So, if we chuck the political aspects of computing aside, we're left with pure usability requirements. Can Windows 7 deliver? Can Windows 7 make up for the fiasco that Vista created and replace the sturdy Windows XP workhorse?
In this article / review, we'll see how well Windows 7 fares: first, the installation, then the daily usage, including hard disk and memory footprint, Internet Explorer 8, security features and the notorious UAC, firewall features, and the much expected Compatibility Mode, then a comparison to Windows XP and various flavors of Linux. Follow me.
Here's a short, theatrical introduction into the life of Windows 7. Please bear with me. Windows XP is a great operating system. Since its original incarnation, it has been significantly improved. The current SP3 is probably as good as it gets when it comes to Windows. It's rather stable and fast and will serve you loyally if you don't mistreat it much.

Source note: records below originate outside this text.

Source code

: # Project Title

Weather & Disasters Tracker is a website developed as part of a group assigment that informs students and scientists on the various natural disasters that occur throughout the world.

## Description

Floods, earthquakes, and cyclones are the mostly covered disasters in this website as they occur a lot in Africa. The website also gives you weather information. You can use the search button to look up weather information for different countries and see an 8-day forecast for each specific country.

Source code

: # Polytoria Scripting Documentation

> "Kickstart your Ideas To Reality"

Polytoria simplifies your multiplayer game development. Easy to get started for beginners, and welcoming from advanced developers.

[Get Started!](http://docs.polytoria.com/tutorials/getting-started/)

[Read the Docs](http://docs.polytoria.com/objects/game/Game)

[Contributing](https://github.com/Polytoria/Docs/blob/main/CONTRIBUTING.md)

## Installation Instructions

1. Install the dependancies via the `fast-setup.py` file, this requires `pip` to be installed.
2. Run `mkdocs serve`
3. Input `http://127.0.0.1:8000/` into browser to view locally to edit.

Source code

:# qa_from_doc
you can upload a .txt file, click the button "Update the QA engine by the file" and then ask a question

Vista turned out not to be what people expected. Personally, when I tested the Vista Beta approx. 2 years ago, I did not have the woes that most people reported. But then, I NEVER have the woes that people report, be it Windows, Linux or anything else. There was an occasional BSOD, which are acceptable with Betas, but there were no major catastrophes.

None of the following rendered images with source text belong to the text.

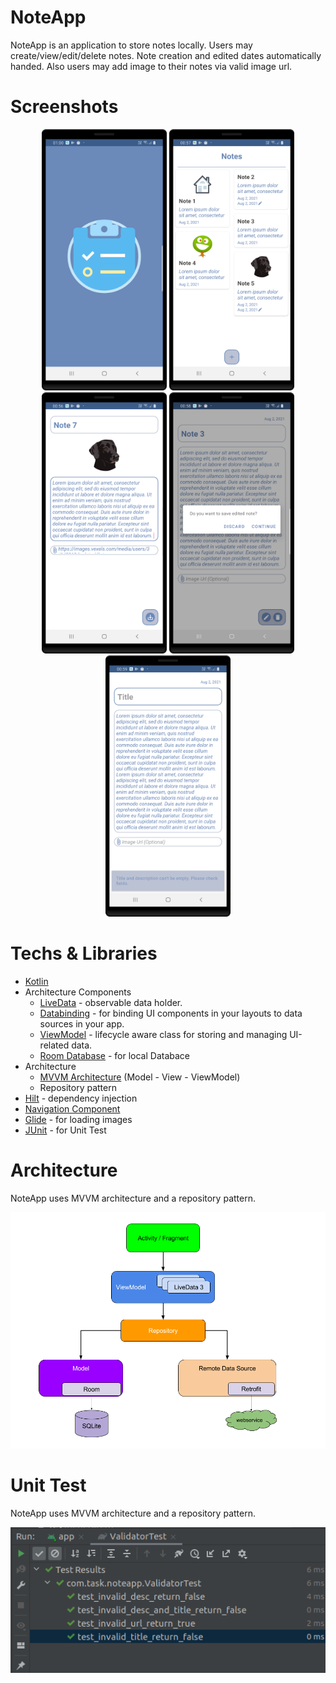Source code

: <h1>NoteApp</h1>

NoteApp is an application to store notes locally. 
Users may create/view/edit/delete notes. Note creation and edited dates automatically handed. Also users may add image to their notes via valid image url.


<h1>Screenshots</h1>
<p align="center">
  <img src="https://github.com/yarenyarsilikal/NoteApp/blob/master/screenshots/splash.png" width="200" title="Match Details" alt="Match Details">
  <img src="https://github.com/yarenyarsilikal/NoteApp/blob/master/screenshots/note_list.png" width="200" title="Favored Matches" alt="Favored Matches">
  <img src="https://github.com/yarenyarsilikal/NoteApp/blob/master/screenshots/create_note.png" width="200" title="Matches" alt="Matches">
  <img src="https://github.com/yarenyarsilikal/NoteApp/blob/master/screenshots/edit_note_alert.png" width="200" title="Matches" alt="Matches">
  <img src="https://github.com/yarenyarsilikal/NoteApp/blob/master/screenshots/edit_note_warning.png" width="200" title="Matches" alt="Matches">

</p>
<h1>Techs & Libraries</h1>
<ul>
<li><a href="https://kotlinlang.org/">Kotlin</a></li>
<li> Architecture Components
<ul>
<li><a href="https://developer.android.com/topic/libraries/architecture/livedata">LiveData</a> - observable data holder.</li>
<li><a href="https://developer.android.com/topic/libraries/data-binding">Databinding</a> - for binding UI components in your layouts to data sources in your app.</li>
<li><a href="https://developer.android.com/topic/libraries/architecture/viewmodel">ViewModel</a> - lifecycle aware class for storing and managing UI-related data.</li>
<li><a href="https://developer.android.com/training/data-storage/room">Room Database</a> - for local Databace</li>
</ul>
</li>
<li>Architecture
<ul>
<li><a href="https://developer.android.com/topic/libraries/architecture/datastore">MVVM Architecture</a> (Model - View - ViewModel)</li>
<li>Repository pattern</li>
</ul>
</li>
<li><a href="https://developer.android.com/training/dependency-injection/hilt-android">Hilt</a> - dependency injection</li>
<li><a href="https://developer.android.com/guide/navigation">Navigation Component</a></li>
<li><a href="https://github.com/bumptech/glide">Glide</a> - for loading images </li>
<li><a href="https://junit.org/junit4/">JUnit</a> - for Unit Test </li>

</ul>
</ul>
<h1>Architecture</h1>
<p>NoteApp uses MVVM architecture and a repository pattern.</p>
<img src="https://github.com/yarenyarsilikal/NoteApp/blob/master/screenshots/mvvm.png" alt="architecture" style="max-width:100%;">

</ul>

</ul>
<h1>Unit Test</h1>
<p>NoteApp uses MVVM architecture and a repository pattern.</p>
<img src="https://github.com/yarenyarsilikal/NoteApp/blob/master/screenshots/unit_tests.png" alt="unitests" style="max-width:100%;">

</ul>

I found Vista to be simply unremarkable and decided against writing an article. It was not the disaster that many rushed to make it. It was simply ... unnecessary, probably the worst fate a piece of computer code can suffer.
It was XP on steroids, but only the bad part of being high. It took more system resources without granting back much in return. The biggest impact was the disk space, rather than RAM, as most would claim. It took some 6 times more hard disk space compared to Windows XP. Memory usage was higher, too, but it did not cripple my machine even with only 512MB RAM. Then again, I always do things better than most people.
Then, there was the User Account Control (UAC), which turned to be a sort of an echo. For every operating you did, it asked you back for confirmation. While the general idea was benevolent, it backfired. The temporary privileges elevation and confirmation mechanism a la SUDO in Linux (or even SuRun in Windows XP) is a great thing, but the prompts have to be used with care and moderation to actually mean something to the user. When I stripped down the purely decorative changes and shut down the W3C-non-compliant Internet Explorer 7, Vista became nothing more than Windows XP.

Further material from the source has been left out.